A Short History of Enclosure in Britain

The Land Issue, Summer 2009

This article written by Simon Fairlie, a farmer and writer, and published in 2009 describes in-depth the historical process of enclosures and its current effects on agriculture and on rural areas.

While, Hardin in its "Tragedy of the Commons" claimed that private property such as the enclosures are a solution to the management of the Commons, Simon Fairlie argues strongly against it and use English history to prove its point.

In this article, he compares the open field system to the enclosures one. The former allows economies of scale whereas the latter promotes freedom. However, the enclosure system has been heavily criticized for its negative effets and consequences.

The enclosure system took place from the 14th until the 19th century. It corresponds to the privatisation of collective (or commons) lands in favour of an individual. It has been promoted by the State as a means to improve fields and innovate. This state propaganda towards enclosures allowed its strong rises : "between 1760 and 1870, about 7 million acres ( one sixth of the area of England) were changed, by some 4,000 acts of parliament, from common land to enclosed land". The enclosures are also been established by violent means such as illustrated in the paragraph about Scottish clearances.

Yet, its violent and unfair establishment is not the only defect noted by the author. He claims that enclosures are the main reason for rural depopulation and decline of small farms ; issues still relevant nowadays. Indeed, the innovation allowed by enclosures are for the author "a trojan horse for consolidation and engrossment of land". This point is supported by the example of a 300 acre holding established on former fens. This enlargement is associated with the development of a "gang-labour system of employment" (hard work conditions).
His claims are illustrated by some interesting datas : from 1801 to 1901 rural population in England and Wales decreased from 65% of the total population to 23% (from 1851 to 1901, it is equivalent to a decrease of 1,4 million people in rural areas whereas the population has been increased of 14,5 million people). By comparison, in France in 1901, 59% of the population was still living in rural areas. Concerning the work conditions and the enlargement, in 1935, in the UK, there was one worker for every 12 ha whereas across the whole of Europe it was one worker for every 3,4 ha.
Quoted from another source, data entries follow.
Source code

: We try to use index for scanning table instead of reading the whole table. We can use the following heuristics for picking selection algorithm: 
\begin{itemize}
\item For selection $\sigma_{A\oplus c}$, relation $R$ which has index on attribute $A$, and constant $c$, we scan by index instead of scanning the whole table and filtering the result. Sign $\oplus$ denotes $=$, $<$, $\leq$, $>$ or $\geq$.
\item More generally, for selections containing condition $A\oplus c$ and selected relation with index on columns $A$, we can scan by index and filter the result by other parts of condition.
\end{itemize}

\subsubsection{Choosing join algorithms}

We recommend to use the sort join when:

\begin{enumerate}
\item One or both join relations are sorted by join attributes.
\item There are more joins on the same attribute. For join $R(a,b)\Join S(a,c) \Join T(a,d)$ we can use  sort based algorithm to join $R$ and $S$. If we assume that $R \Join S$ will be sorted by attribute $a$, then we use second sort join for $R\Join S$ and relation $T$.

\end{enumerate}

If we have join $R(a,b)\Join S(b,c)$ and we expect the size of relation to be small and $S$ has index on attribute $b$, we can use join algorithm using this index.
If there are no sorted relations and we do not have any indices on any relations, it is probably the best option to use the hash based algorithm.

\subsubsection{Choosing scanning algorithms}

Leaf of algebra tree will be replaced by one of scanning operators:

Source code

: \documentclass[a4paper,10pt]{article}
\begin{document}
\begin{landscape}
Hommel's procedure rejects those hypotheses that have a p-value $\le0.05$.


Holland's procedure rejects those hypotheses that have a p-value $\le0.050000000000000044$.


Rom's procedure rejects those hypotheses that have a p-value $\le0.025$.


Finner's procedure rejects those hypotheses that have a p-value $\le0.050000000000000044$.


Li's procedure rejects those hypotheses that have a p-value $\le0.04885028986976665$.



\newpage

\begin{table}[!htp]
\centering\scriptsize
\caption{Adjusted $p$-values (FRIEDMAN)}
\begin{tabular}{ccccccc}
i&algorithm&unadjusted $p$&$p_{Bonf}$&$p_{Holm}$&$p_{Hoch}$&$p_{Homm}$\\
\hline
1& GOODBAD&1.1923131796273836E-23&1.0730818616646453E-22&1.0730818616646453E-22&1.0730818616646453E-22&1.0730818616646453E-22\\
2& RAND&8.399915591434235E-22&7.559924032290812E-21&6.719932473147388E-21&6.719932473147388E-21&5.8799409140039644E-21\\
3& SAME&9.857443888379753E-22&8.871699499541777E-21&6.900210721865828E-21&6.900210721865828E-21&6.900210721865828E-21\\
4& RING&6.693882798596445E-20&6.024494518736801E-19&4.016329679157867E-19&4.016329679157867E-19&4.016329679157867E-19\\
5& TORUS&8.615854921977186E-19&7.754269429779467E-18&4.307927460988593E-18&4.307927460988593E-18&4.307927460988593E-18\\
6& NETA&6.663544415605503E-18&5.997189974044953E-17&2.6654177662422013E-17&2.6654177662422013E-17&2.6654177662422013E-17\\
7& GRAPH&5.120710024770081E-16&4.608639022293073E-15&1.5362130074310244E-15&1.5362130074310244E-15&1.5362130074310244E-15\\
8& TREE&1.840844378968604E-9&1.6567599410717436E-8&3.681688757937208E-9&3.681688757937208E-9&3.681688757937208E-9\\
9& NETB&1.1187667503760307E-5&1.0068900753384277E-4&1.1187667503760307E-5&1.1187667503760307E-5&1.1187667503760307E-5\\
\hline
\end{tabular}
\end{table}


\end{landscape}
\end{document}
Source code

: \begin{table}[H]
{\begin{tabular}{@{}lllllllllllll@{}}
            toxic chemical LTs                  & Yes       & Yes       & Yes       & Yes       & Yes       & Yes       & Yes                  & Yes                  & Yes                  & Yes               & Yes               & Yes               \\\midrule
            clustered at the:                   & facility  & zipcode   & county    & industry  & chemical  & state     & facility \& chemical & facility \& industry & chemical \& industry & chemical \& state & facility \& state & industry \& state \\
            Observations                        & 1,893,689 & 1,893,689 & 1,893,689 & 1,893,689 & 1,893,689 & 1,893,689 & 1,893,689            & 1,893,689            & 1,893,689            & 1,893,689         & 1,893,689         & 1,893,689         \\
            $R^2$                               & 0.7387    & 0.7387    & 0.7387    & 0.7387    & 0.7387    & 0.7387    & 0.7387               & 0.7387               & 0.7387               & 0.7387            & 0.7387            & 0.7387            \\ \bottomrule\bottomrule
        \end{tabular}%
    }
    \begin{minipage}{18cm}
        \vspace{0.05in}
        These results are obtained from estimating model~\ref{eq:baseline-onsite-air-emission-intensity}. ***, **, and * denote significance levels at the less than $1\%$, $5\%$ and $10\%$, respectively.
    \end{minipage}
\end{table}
Enclosure process started to slow down in the end of 1800’s due to the decline of England agricultural economy and the establishment of county’s smallholdings. However these holdings started to be bought and enlarged again in the late part of the 1900’s. Hardin himself admitted later than there could be a tragedy of the commons only if the commons are badly managed. According to the author, commons land are the solution to have equity if the common sense allows their good management.